The “grid” I am using to join the data to is a shapefile containing the boundaries to all of North Carolina’s counties. You can download the files from NC OneMap. Each point will be joined to each county based on their location. If there is more than one point in a certain county, the average of the Gi score will be taken in order to classify that county’s hot spot status. If there is no data reported for a county, it will not be included in the final shapefile of the hot spots.
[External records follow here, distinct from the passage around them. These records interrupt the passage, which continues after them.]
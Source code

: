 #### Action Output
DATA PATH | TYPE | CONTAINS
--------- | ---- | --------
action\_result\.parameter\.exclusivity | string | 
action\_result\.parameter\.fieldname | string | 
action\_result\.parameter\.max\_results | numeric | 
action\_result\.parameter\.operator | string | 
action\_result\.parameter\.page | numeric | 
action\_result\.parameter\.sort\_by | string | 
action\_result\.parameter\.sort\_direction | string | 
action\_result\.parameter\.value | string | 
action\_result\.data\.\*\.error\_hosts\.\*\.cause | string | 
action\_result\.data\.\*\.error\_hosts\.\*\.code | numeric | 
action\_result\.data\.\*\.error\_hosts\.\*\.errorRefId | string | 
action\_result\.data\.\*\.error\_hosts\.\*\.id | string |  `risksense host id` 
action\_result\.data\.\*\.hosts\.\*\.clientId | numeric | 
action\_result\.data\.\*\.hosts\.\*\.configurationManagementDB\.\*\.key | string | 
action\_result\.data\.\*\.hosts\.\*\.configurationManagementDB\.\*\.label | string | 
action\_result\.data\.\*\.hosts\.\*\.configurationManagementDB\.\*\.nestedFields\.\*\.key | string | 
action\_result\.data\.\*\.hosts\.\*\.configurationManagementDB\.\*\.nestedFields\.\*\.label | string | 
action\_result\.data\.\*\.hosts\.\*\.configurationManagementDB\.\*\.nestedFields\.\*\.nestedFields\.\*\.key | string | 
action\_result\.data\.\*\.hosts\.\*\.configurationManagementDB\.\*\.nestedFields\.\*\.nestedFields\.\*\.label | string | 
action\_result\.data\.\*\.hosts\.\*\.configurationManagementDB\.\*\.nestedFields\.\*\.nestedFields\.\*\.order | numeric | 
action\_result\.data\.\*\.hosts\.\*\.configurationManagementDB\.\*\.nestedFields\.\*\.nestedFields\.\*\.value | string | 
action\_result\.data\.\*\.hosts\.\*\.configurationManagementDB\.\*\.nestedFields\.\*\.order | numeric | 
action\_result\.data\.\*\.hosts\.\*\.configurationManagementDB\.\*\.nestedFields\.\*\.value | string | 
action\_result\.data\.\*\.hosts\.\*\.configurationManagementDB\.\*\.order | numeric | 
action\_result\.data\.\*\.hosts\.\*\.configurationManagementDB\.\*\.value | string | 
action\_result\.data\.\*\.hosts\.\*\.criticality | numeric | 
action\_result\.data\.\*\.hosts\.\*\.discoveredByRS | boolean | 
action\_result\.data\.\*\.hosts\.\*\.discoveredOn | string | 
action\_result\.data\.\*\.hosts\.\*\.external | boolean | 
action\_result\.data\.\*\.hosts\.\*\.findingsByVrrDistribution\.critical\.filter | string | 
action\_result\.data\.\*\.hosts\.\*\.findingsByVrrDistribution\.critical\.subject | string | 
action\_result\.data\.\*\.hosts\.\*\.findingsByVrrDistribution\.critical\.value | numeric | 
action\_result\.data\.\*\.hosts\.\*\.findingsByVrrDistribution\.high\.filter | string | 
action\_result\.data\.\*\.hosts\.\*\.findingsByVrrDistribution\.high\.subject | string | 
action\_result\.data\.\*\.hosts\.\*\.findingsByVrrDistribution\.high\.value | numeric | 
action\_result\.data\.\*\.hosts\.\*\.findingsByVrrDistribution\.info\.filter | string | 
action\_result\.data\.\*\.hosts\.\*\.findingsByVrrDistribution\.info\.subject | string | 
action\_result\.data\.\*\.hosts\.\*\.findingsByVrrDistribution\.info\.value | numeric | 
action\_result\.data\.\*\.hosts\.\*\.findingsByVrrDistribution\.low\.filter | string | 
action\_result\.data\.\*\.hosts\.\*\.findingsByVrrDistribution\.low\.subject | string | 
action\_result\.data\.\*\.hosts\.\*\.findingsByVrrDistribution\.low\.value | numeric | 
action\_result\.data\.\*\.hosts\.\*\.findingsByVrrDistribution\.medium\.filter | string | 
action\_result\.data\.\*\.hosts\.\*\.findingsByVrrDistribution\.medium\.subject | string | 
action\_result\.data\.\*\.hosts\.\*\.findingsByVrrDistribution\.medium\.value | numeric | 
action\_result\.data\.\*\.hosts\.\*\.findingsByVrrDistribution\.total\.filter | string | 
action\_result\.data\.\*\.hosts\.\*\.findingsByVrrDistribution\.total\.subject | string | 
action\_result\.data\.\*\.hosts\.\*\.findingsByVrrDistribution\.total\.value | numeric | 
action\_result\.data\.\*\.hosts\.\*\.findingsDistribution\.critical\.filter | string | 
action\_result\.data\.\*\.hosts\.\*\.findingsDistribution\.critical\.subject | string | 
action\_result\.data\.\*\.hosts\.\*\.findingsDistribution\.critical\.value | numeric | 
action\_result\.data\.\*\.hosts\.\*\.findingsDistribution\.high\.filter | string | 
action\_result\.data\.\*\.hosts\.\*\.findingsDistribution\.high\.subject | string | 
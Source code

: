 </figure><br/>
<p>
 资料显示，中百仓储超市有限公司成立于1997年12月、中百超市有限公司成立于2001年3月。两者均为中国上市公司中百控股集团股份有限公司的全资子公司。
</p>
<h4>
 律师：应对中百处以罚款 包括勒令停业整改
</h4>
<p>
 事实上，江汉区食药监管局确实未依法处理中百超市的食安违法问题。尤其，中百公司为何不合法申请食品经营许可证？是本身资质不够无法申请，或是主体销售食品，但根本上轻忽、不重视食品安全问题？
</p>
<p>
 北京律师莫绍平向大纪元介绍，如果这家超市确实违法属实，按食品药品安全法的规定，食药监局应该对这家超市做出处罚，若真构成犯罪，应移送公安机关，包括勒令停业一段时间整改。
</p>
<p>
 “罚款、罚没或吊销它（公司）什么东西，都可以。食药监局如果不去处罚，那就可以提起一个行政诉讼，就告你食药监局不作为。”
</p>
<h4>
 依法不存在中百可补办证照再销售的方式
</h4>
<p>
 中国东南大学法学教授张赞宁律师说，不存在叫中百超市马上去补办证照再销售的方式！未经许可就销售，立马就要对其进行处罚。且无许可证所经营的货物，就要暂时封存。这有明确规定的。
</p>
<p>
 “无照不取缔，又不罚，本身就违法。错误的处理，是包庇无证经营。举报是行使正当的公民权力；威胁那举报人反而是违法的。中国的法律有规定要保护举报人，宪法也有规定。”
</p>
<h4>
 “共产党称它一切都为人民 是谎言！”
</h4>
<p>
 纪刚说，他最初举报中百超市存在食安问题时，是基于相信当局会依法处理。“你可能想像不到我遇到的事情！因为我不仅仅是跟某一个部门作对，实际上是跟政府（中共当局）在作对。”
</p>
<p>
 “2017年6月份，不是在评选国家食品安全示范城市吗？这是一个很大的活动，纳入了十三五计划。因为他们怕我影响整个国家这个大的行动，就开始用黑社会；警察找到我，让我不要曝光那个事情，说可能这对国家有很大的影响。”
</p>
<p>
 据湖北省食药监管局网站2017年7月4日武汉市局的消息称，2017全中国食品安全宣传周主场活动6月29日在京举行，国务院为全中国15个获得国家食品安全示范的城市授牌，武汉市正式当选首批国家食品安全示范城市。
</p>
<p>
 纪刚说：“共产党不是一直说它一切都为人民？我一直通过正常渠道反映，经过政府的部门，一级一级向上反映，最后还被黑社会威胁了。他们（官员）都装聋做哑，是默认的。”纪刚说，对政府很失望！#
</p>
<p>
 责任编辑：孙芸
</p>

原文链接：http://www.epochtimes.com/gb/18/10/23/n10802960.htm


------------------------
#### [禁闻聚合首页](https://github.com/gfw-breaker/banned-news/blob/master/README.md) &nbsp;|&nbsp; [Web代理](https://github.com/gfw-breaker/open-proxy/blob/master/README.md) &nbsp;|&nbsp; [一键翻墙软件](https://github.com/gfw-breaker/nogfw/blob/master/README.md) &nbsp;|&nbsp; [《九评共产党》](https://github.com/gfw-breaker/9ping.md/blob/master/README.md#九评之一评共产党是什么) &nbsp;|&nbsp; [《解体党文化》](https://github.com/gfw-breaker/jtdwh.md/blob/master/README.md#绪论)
Note that you can use any kind of neighboring polygon shapefile as your grid. For evenly spaced square or hexagon-shaped grids, I would recommend creating one in ArcGIS Pro using the “Create Fishnet” Geoprocessing tool.

library(reticulate)

py_run_string("import arcpy")

# Set environment settings (e.g., workspace, output coordinate system, allow file overwriting)
py_run_string(
  "arcpy.env.workspace = 'C:/Users/Path/To/Your/Project/File/Working Bridge'
   arcpy.env.outputCoordinateSystem = arcpy.SpatialReference(4326)
   arcpy.env.overwriteOutput = True"
  )

# Import data and convert table to .shp file
py_run_string(
  "input_csv = 'C:/Users/Path/To/Your/Project/File/Working Bridge/data.csv'
   output_feature_class = 'point_data'
   arcpy.management.XYTableToPoint(input_csv, output_feature_class, 'lon', 'lat')"
  )

# Define input path, output path, and analysis field for the hotspot tool
py_run_string(
  "input_feature_class = 'point_data.shp'
   output_hotspot_result = 'hotspot_point.shp'
   analysis_field = 'SID79'"
  )

# Run Optimized Hot Spot Analysis tool
py_run_string(
  "arcpy.stats.OptimizedHotSpotAnalysis(
   input_feature_class, 
   output_hotspot_result, 
   Analysis_Field = analysis_field, 
   Incident_Data_Aggregation_Method = 'COUNT_INCIDENTS_WITHIN_FISHNET_POLYGONS')"
  )

# Add input/outputs of the grid and points for the spatial join tool
py_run_string(
  "nc_grid_shp = 'C:/Users/Path/To/Your/Project/File/Working Bridge/North_Carolina_State_and_County_Boundary_Polygons.shp'
   target_features = 'North_Carolina_State_and_County_Boundary_Polygons.shp'
   join_features = 'hotspot_point.shp'
   out_feature_class = 'joinedgrid.shp'"
  )

# Create field mappings for the spatial join 
py_run_string(
  "fieldmappings = arcpy.FieldMappings()
   fieldmappings.addTable(target_features)
   fieldmappings.addTable(join_features)
   GiBinFieldIndex = fieldmappings.findFieldMapIndex('Gi_Bin')
   fieldmap = fieldmappings.getFieldMap(GiBinFieldIndex)
   field = fieldmap.outputField
   field.name = 'mean Gi Bin'
   field.aliasName = 'mean Gi Bin'
   fieldmap.outputField = field
   fieldmap.mergeRule = 'mean'
   fieldmappings.replaceFieldMap(GiBinFieldIndex, fieldmap)"
  )

# Run the spatial join tool
py_run_string(
  "arcpy.analysis.SpatialJoin(
   target_features, 
   join_features, 
   out_feature_class, 
   field_mapping = fieldmappings, 
   match_option = 'COMPLETELY_CONTAINS')"
  )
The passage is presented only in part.